"""

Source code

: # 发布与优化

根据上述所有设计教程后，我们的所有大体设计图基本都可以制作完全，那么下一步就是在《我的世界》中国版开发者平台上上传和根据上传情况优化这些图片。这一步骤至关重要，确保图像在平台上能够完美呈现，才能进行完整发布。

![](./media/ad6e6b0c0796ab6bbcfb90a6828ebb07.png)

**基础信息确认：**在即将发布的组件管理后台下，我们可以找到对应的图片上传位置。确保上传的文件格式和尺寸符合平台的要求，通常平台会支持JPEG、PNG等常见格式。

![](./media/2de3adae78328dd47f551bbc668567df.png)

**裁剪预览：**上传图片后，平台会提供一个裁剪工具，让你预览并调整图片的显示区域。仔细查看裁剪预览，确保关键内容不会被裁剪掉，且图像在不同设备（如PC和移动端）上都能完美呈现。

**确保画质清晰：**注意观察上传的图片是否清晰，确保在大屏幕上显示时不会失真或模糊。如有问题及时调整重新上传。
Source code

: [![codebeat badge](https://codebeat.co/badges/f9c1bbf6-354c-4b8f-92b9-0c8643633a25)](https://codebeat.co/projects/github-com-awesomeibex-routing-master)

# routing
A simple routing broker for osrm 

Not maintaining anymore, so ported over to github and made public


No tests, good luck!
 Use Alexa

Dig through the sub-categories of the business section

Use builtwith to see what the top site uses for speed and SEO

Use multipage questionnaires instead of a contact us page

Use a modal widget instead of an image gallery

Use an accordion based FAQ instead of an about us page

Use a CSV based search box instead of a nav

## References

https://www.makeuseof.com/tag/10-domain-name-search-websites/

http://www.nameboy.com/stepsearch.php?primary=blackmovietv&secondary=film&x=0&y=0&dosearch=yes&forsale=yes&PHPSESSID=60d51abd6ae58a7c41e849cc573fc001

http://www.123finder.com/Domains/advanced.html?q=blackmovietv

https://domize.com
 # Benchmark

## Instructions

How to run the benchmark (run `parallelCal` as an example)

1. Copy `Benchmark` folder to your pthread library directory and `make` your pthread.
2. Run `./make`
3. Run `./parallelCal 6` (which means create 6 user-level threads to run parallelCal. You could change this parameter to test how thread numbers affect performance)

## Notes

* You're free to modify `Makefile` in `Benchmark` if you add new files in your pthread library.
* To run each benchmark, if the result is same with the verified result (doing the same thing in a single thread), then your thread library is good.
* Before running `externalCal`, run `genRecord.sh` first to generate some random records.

"""

■ What you have to do
Tally every line in the listing that holds "media" and answer with the total only.

■ Answer for this exercise
2